Ukraine, Russia both claim advances in Kursk region

AFP | Kyiv

The Daily Tribune - www.newsofbahrain.com

Ukraine yesterday claimed fresh advances in its cross-border offensive into Russia, where it said it had seized over a thousand square kilometres, the biggest attack by a foreign army on Russian soil since World War II.

Russia said it had recaptured a first village from Ukrainian forces in the Kursk region and announced it was sending “additional forces” to the neighbouring Belgorod region. Ukraine said it now controlled dozens of settlements and Sudzha, a town eight kilometres (five miles) from the border. “We have taken control of 1,150 square kilometres of territory and 82 settlements,” said top military commander Oleksandr Syrsky.

Syrsky’s troops launched the offensive on August 6, breaking months of setbacks for the Ukrainian army that has been battling a Russian invasion for over two years.

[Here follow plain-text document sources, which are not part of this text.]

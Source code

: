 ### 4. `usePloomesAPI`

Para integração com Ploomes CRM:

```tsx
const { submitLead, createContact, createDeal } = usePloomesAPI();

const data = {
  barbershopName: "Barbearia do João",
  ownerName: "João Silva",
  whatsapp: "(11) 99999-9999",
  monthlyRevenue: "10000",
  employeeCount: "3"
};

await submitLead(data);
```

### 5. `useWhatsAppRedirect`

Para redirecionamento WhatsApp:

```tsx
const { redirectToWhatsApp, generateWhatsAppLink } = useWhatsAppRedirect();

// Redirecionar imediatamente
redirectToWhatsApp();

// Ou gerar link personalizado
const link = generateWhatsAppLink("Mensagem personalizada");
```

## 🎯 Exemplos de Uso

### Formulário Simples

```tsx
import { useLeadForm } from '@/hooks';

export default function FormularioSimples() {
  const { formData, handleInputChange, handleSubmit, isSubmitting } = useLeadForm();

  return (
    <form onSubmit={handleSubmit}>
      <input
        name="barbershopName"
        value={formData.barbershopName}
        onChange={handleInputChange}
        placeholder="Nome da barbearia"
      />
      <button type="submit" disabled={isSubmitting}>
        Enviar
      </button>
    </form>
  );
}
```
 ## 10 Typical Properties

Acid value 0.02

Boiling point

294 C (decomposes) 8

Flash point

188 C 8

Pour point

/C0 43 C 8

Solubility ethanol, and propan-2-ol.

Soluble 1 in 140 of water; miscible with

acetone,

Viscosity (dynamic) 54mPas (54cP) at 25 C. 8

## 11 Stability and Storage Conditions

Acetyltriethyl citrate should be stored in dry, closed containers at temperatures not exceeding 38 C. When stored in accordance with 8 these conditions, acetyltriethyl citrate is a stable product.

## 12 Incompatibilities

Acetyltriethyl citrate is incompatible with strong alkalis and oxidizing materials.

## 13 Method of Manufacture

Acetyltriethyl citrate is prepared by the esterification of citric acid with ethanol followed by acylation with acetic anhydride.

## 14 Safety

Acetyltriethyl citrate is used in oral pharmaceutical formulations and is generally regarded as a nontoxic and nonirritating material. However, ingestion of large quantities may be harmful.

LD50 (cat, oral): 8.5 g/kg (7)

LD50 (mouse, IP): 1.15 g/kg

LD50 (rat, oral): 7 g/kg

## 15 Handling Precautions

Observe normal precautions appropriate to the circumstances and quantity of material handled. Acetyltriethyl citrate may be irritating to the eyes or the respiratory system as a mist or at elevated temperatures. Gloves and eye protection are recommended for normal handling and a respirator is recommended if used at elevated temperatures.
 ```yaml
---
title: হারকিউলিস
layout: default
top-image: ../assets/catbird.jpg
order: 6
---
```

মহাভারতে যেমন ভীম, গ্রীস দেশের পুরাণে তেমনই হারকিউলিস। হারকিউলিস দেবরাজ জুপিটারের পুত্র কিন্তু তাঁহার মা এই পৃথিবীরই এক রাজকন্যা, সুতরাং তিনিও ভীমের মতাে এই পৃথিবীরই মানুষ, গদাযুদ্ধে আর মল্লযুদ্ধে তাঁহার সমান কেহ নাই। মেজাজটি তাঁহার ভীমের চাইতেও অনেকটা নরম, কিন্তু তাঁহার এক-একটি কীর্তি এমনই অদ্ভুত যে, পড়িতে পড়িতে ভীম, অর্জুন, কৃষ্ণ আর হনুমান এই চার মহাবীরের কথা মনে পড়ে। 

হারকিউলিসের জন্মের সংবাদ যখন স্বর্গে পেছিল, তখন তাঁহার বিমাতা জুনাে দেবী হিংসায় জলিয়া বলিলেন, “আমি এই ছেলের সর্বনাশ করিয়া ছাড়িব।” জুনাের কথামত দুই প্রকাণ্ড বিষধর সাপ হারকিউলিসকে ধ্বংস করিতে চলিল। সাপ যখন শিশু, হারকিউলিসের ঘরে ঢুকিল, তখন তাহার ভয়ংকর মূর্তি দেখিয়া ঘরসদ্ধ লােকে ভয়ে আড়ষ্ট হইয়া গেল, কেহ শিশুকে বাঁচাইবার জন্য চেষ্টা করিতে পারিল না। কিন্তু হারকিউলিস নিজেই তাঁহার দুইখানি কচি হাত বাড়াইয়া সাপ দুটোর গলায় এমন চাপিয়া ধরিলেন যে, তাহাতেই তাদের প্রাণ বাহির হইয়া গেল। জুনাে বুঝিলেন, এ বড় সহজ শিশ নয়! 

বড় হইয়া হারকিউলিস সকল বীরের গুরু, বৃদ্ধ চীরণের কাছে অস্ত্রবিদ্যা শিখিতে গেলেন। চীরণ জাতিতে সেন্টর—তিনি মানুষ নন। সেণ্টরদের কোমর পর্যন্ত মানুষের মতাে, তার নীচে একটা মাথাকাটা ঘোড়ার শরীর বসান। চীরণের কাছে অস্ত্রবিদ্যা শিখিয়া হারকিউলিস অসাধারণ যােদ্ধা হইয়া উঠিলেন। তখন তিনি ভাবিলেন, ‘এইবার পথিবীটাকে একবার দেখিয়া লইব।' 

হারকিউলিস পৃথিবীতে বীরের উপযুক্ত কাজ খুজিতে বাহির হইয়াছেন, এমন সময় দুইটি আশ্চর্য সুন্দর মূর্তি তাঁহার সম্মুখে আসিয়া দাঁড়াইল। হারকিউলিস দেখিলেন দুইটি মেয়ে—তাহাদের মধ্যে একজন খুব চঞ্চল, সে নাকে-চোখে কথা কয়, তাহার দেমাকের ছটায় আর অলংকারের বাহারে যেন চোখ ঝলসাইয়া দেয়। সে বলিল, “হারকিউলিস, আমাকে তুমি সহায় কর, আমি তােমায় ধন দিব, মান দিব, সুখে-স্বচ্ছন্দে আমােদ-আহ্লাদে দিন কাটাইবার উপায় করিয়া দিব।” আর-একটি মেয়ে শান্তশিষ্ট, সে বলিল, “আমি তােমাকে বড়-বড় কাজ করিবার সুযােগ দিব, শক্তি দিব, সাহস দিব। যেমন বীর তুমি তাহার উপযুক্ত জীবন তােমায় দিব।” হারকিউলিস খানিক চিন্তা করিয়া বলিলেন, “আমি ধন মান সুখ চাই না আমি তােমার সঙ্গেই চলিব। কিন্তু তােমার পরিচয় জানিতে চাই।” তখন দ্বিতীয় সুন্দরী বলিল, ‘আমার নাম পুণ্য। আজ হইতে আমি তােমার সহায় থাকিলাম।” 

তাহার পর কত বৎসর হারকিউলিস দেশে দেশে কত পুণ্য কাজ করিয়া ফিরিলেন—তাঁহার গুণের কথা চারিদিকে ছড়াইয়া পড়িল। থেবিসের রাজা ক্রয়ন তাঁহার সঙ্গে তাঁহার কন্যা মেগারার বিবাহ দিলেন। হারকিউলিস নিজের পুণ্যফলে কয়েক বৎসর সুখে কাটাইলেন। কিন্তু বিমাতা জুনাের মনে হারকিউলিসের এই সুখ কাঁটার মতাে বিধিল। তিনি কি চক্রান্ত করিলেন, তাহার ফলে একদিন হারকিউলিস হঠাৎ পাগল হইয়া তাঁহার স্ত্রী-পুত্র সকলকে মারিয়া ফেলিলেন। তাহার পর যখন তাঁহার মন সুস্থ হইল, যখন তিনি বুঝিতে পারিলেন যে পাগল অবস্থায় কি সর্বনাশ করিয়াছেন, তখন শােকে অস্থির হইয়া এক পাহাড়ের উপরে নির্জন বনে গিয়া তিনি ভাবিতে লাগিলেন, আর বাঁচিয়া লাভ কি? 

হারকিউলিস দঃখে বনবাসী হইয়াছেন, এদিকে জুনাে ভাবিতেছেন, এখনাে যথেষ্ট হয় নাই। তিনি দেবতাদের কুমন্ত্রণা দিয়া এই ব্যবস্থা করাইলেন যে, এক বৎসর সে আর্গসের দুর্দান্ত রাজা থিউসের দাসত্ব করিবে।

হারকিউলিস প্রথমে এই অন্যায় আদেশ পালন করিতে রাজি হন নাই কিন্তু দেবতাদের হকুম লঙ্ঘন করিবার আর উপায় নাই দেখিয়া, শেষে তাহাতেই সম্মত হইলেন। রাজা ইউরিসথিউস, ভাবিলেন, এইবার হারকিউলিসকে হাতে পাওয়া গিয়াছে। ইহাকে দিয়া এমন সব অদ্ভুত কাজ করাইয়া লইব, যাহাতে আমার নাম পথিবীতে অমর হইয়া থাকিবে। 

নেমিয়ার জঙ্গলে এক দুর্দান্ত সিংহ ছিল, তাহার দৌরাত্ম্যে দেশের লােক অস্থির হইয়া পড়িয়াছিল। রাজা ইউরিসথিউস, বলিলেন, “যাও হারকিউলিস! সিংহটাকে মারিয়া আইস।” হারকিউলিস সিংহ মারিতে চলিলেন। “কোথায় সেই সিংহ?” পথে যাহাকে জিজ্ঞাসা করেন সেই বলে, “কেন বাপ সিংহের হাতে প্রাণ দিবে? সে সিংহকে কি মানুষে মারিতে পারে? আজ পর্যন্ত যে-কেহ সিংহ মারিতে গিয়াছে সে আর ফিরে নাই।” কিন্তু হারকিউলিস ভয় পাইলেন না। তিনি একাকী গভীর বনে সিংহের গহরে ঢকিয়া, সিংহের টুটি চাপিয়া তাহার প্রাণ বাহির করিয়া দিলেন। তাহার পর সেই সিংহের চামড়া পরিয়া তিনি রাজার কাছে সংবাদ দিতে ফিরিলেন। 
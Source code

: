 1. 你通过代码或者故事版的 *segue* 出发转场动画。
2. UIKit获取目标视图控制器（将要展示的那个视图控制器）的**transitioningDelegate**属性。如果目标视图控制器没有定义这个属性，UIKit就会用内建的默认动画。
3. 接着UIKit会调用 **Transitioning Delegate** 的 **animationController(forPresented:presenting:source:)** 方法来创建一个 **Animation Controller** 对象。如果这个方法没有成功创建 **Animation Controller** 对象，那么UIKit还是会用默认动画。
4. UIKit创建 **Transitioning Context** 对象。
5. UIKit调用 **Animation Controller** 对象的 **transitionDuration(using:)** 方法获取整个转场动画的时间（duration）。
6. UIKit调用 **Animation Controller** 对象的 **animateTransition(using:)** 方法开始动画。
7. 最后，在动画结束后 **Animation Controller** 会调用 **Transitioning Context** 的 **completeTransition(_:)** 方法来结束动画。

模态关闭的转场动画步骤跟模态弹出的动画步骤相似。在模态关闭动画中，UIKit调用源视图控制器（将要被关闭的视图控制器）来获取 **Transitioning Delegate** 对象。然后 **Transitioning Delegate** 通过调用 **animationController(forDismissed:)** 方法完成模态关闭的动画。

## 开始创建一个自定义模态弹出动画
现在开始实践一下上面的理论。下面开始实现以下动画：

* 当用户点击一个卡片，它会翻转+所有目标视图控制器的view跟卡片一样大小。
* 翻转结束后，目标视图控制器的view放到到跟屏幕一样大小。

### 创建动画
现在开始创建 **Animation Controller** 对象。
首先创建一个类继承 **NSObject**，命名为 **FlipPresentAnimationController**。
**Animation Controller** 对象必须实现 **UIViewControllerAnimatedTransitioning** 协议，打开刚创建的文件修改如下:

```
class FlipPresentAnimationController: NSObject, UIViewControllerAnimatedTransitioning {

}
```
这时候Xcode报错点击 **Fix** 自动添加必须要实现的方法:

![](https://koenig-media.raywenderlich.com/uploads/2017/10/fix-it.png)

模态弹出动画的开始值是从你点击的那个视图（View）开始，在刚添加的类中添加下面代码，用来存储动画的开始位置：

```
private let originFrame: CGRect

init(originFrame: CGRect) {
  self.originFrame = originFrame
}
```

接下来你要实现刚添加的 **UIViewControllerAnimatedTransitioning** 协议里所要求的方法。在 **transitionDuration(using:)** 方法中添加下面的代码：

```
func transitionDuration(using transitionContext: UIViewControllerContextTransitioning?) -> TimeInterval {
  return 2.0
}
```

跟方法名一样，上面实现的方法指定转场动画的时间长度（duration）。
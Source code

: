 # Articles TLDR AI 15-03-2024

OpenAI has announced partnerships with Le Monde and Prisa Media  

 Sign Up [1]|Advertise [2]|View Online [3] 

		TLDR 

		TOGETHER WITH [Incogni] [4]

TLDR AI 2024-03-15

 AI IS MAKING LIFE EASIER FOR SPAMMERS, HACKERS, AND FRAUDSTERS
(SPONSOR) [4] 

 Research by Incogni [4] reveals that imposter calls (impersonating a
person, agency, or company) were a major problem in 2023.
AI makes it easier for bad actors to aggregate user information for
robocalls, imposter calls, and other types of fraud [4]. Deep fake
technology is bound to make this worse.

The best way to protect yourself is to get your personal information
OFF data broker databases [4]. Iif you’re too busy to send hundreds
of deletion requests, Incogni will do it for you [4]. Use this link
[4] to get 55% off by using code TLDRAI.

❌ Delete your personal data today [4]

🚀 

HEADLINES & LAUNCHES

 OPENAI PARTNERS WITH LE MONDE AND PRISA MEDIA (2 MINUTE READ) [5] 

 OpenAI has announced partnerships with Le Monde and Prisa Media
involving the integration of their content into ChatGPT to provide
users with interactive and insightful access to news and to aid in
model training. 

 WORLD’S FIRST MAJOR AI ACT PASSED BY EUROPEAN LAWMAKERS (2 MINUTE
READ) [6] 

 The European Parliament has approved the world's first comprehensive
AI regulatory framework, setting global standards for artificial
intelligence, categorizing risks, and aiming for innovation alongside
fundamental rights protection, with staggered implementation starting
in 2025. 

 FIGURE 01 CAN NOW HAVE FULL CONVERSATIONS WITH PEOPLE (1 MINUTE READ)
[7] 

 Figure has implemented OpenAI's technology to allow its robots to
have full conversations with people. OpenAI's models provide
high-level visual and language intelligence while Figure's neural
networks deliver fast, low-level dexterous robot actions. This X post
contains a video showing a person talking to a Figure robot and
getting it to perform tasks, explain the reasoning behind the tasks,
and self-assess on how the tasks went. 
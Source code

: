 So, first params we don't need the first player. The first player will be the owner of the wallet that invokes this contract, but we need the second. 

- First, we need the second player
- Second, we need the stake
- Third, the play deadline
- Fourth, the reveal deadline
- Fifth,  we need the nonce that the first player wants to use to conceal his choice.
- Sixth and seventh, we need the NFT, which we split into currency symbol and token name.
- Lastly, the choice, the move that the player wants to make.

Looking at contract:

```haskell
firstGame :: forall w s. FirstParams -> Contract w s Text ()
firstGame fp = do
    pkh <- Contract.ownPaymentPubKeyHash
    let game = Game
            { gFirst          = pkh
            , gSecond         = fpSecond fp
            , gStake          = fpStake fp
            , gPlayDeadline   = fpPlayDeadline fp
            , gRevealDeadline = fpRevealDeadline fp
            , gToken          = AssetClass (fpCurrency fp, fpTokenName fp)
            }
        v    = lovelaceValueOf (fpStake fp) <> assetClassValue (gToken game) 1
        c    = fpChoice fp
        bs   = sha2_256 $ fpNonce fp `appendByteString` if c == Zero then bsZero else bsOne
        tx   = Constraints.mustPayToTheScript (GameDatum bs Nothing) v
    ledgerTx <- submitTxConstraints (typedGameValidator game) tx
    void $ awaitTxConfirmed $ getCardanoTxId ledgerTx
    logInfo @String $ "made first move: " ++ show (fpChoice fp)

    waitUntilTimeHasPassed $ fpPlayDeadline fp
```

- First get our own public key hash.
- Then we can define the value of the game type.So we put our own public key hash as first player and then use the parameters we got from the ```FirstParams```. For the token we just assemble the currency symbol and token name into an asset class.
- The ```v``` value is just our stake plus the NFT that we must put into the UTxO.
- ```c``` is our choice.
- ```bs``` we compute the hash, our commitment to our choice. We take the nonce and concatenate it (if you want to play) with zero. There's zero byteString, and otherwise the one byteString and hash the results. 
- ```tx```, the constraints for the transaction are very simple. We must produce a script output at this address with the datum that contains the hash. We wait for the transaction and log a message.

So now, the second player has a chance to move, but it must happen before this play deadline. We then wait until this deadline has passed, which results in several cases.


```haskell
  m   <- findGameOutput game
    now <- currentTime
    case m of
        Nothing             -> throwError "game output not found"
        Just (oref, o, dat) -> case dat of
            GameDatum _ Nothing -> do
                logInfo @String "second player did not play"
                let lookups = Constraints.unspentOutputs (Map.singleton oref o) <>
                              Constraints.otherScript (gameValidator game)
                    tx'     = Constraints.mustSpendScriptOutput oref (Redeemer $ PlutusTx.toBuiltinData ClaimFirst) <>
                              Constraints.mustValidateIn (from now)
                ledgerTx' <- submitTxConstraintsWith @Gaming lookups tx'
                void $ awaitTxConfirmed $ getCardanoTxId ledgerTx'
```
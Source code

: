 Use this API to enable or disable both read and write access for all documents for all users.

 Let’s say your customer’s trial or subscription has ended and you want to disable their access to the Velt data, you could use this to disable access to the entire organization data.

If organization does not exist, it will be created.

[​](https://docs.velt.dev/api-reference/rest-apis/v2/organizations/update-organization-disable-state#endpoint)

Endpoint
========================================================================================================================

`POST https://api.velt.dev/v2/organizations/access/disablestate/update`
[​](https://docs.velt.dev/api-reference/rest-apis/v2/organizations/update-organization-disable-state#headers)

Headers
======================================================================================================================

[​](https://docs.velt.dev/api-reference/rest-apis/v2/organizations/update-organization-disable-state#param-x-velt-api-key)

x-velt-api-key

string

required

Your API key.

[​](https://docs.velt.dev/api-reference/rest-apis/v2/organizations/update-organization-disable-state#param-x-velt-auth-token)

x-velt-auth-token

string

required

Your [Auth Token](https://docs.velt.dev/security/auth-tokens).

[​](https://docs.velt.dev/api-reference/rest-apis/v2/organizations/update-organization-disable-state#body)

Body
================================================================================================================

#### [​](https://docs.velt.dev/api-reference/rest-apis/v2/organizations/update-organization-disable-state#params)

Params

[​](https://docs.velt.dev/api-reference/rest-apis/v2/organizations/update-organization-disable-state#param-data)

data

The top general also told President Volodymyr Zelensky his army had set up an administrative office “to maintain law and order and meet the priority needs of the population in the controlled territories”. Zelensky announced “the completion of the liberation of the town of Sudzha from the Russian military”.

120,000 Russians displaced

At an Orthodox church in the centre of Sumy, the regional hub across the border from Kursk, dozens of mourners gathered yesterday to pay their final respects to six Ukrainian servicemen killed since Kyiv launched its offensive.

Tearful family members of the victims received a steady stream of friends and relatives wearing black and clutching wreaths as the priest intoned a funeral mass and incense hung in the air. “It is hard to say goodbye to them, because we want them to live forever, to live among us as honoured sons of their homeland,” the priest told mourners. “Our task is to pray for our heroic fighters and their families.”

Pallbearers lifted the coffins one by one for burial as a choir sang hymns in harmony. Air raid sirens echoed over Sumy as the service ended. In Kursk, AFP reporters saw around 500 evacuees from border areas queueing for food and clothes being distributed by the Russian Red Cross.